### [Exercise prompt]
Count the lines in the entries below that include the word "como". Give nothing but the number.

BEGIN

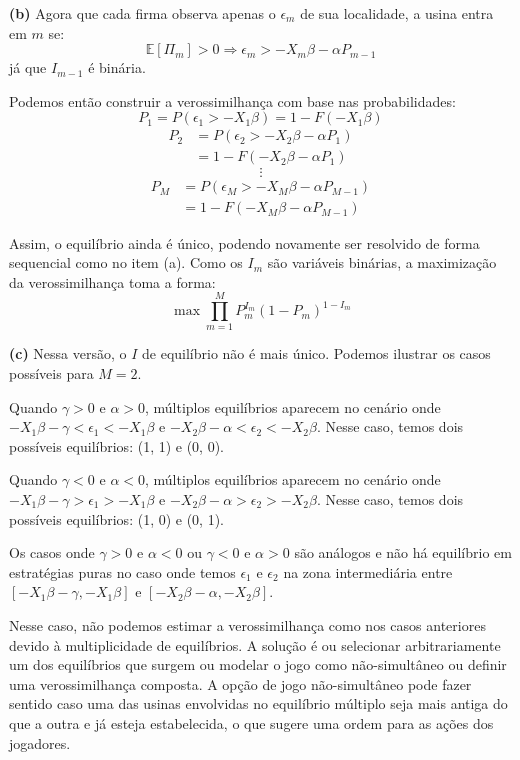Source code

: \documentclass[
  12pt,
]{article}
\begin{document}
\textbf{(b)} Agora que cada firma observa apenas o \(\epsilon_m\) de sua
localidade, a usina entra em \(m\) se: \[
\mathbb{E}[\Pi_m] > 0 \Rightarrow \epsilon_m > -X_m \beta - \alpha P_{m-1}
\] já que \(I_{m-1}\) é binária.

Podemos então construir a verossimilhança com base nas probabilidades:
\[
P_1 = P(\epsilon_1 > -X_1 \beta) = 1 - F(-X_1 \beta)
\] \begin{align*}
    P_2 &= P(\epsilon_2 > -X_2 \beta - \alpha P_1) \\        
  &= 1 - F(-X_2 \beta - \alpha P_1)
\end{align*} \[
\vdots
\] \begin{align*}
    P_M &= P(\epsilon_M > -X_M \beta - \alpha P_{M-1}) \\        
  &= 1 - F(-X_M \beta - \alpha P_{M-1})
\end{align*}

Assim, o equilíbrio ainda é único, podendo novamente ser resolvido de
forma sequencial como no item (a). Como os \(I_m\) são variáveis
binárias, a maximização da verossimilhança toma a forma: \[
\max \prod_{m=1}^{M} P_{m}^{I_{m}}\left(1-P_{m}\right)^{1-I_{m}}
\]

\textbf{(c)} Nessa versão, o \(I\) de equilíbrio não é mais único.
Podemos ilustrar os casos possíveis para \(M=2\).

Quando \(\gamma > 0\) e \(\alpha > 0\), múltiplos equilíbrios aparecem
no cenário onde \(-X_1 \beta - \gamma < \epsilon_1 < -X_1 \beta\) e
\(-X_2 \beta - \alpha < \epsilon_2 < -X_2 \beta\). Nesse caso, temos
dois possíveis equilíbrios: (1, 1) e (0, 0).

Quando \(\gamma < 0\) e \(\alpha < 0\), múltiplos equilíbrios aparecem
no cenário onde \(-X_1 \beta - \gamma > \epsilon_1 > -X_1 \beta\) e
\(-X_2 \beta - \alpha > \epsilon_2 > -X_2 \beta\). Nesse caso, temos
dois possíveis equilíbrios: (1, 0) e (0, 1).

Os casos onde \(\gamma > 0\) e \(\alpha < 0\) ou \(\gamma < 0\) e
\(\alpha > 0\) são análogos e não há equilíbrio em estratégias puras no
caso onde temos \(\epsilon_1\) e \(\epsilon_2\) na zona intermediária
entre \([-X_1 \beta - \gamma, -X_1 \beta]\) e
\([-X_2 \beta - \alpha, -X_2 \beta]\).

Nesse caso, não podemos estimar a verossimilhança como nos casos
anteriores devido à multiplicidade de equilíbrios. A solução é ou
selecionar arbitrariamente um dos equilíbrios que surgem ou modelar o
jogo como não-simultâneo ou definir uma verossimilhança composta. A
opção de jogo não-simultâneo pode fazer sentido caso uma das usinas
envolvidas no equilíbrio múltiplo seja mais antiga do que a outra e já
esteja estabelecida, o que sugere uma ordem para as ações dos jogadores.
\end{document}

END

### [Your solution]
3